■ Work order ■
Reproduce verbatim the lines of the material below, starting at the line with "a destination repository." and ending at the line with "destination repository requirements.", both inclusive; skip the rest.

=== Begin Enclosure ===

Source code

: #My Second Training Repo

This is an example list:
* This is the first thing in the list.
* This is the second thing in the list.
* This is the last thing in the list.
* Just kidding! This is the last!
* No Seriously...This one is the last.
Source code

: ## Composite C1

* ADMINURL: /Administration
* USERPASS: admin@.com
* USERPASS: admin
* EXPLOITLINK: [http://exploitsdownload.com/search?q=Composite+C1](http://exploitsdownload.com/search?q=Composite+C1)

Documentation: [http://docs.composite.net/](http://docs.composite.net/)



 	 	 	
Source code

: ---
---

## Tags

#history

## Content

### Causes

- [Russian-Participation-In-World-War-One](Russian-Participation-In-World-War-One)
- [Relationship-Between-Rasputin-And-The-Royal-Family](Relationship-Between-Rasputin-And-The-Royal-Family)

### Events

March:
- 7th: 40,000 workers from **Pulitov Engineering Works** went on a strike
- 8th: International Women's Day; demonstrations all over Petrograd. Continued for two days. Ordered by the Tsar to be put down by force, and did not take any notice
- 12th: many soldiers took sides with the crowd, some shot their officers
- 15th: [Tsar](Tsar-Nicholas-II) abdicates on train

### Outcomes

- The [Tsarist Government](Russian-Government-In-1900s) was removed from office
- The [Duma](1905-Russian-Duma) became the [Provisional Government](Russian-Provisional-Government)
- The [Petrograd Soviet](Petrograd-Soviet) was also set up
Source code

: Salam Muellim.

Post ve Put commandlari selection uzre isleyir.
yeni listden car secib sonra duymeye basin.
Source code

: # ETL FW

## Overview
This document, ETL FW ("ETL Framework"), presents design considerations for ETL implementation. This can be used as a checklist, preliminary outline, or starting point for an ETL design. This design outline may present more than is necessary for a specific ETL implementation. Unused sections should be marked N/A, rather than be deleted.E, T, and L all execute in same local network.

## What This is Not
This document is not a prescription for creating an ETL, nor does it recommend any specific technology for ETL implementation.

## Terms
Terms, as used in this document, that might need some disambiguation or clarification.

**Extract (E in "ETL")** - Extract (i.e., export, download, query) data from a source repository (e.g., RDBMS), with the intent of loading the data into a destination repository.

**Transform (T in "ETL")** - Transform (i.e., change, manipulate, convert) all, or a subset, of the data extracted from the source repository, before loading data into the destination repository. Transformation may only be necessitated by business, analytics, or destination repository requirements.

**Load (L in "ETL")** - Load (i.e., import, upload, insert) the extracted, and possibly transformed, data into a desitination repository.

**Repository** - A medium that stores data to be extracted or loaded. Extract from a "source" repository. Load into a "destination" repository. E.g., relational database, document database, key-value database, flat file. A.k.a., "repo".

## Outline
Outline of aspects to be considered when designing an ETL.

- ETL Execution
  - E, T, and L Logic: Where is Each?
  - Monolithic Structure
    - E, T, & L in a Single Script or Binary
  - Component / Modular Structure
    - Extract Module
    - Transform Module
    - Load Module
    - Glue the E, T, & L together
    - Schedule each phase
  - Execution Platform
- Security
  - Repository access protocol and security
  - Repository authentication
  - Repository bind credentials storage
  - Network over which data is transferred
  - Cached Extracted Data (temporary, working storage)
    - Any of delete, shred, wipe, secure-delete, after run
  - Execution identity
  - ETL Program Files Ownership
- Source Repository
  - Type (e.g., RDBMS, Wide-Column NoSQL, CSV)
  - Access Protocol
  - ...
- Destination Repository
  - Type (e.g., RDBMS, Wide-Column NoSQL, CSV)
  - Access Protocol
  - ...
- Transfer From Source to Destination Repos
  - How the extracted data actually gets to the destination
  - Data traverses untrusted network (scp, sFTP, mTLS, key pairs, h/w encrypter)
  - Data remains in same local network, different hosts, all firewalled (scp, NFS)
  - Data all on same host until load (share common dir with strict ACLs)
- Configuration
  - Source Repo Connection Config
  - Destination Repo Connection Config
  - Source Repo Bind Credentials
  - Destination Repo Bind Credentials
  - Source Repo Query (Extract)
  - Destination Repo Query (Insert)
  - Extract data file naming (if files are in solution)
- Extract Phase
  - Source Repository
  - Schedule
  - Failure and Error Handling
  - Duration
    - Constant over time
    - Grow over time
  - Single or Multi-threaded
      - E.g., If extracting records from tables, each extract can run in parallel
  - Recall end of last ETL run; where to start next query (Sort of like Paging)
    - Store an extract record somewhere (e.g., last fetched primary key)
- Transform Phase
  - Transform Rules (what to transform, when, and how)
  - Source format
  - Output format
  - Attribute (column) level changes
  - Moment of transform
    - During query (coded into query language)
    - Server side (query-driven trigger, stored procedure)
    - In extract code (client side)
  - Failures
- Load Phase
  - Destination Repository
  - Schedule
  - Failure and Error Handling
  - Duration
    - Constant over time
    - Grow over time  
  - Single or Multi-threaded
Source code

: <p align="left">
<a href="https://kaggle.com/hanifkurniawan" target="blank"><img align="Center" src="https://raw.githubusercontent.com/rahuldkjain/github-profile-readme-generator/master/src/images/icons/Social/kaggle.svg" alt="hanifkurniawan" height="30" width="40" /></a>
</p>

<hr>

=== End Enclosure ===
=== Begin Enclosure ===

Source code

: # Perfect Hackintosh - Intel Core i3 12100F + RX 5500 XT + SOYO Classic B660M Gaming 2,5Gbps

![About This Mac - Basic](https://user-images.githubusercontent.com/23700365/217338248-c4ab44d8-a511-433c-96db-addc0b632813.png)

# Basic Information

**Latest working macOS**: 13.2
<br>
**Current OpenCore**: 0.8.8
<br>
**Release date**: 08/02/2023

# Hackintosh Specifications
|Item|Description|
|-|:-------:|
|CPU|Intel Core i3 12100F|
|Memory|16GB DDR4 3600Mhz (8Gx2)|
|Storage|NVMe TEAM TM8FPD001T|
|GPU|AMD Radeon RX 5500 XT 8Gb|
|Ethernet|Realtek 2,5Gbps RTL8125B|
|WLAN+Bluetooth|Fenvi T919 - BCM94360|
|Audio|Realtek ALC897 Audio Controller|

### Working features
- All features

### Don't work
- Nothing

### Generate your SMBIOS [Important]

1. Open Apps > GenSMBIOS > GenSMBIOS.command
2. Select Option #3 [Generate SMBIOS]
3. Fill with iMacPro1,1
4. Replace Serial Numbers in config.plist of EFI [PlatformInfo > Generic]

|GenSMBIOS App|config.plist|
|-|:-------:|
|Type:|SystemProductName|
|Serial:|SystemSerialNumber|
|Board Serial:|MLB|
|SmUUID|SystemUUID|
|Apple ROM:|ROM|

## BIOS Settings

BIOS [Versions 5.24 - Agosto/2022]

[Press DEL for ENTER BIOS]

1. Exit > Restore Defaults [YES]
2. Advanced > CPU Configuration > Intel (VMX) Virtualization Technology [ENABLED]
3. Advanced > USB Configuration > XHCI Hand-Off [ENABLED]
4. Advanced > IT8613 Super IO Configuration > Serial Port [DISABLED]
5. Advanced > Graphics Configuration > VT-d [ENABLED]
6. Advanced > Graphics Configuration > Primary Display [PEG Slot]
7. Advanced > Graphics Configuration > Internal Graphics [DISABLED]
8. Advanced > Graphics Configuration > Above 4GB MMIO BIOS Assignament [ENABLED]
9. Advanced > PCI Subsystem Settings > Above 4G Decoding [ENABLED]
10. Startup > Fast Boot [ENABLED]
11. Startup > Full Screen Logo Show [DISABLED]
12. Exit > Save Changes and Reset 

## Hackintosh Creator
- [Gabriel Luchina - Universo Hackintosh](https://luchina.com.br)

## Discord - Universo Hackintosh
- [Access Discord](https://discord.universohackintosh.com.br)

=== End Enclosure ===

■ Response to the exercise ■
**Extract (E in "ETL")** - Extract (i.e., export, download, query) data from a source repository (e.g., RDBMS), with the intent of loading the data into a destination repository.

**Transform (T in "ETL")** - Transform (i.e., change, manipulate, convert) all, or a subset, of the data extracted from the source repository, before loading data into the destination repository. Transformation may only be necessitated by business, analytics, or destination repository requirements.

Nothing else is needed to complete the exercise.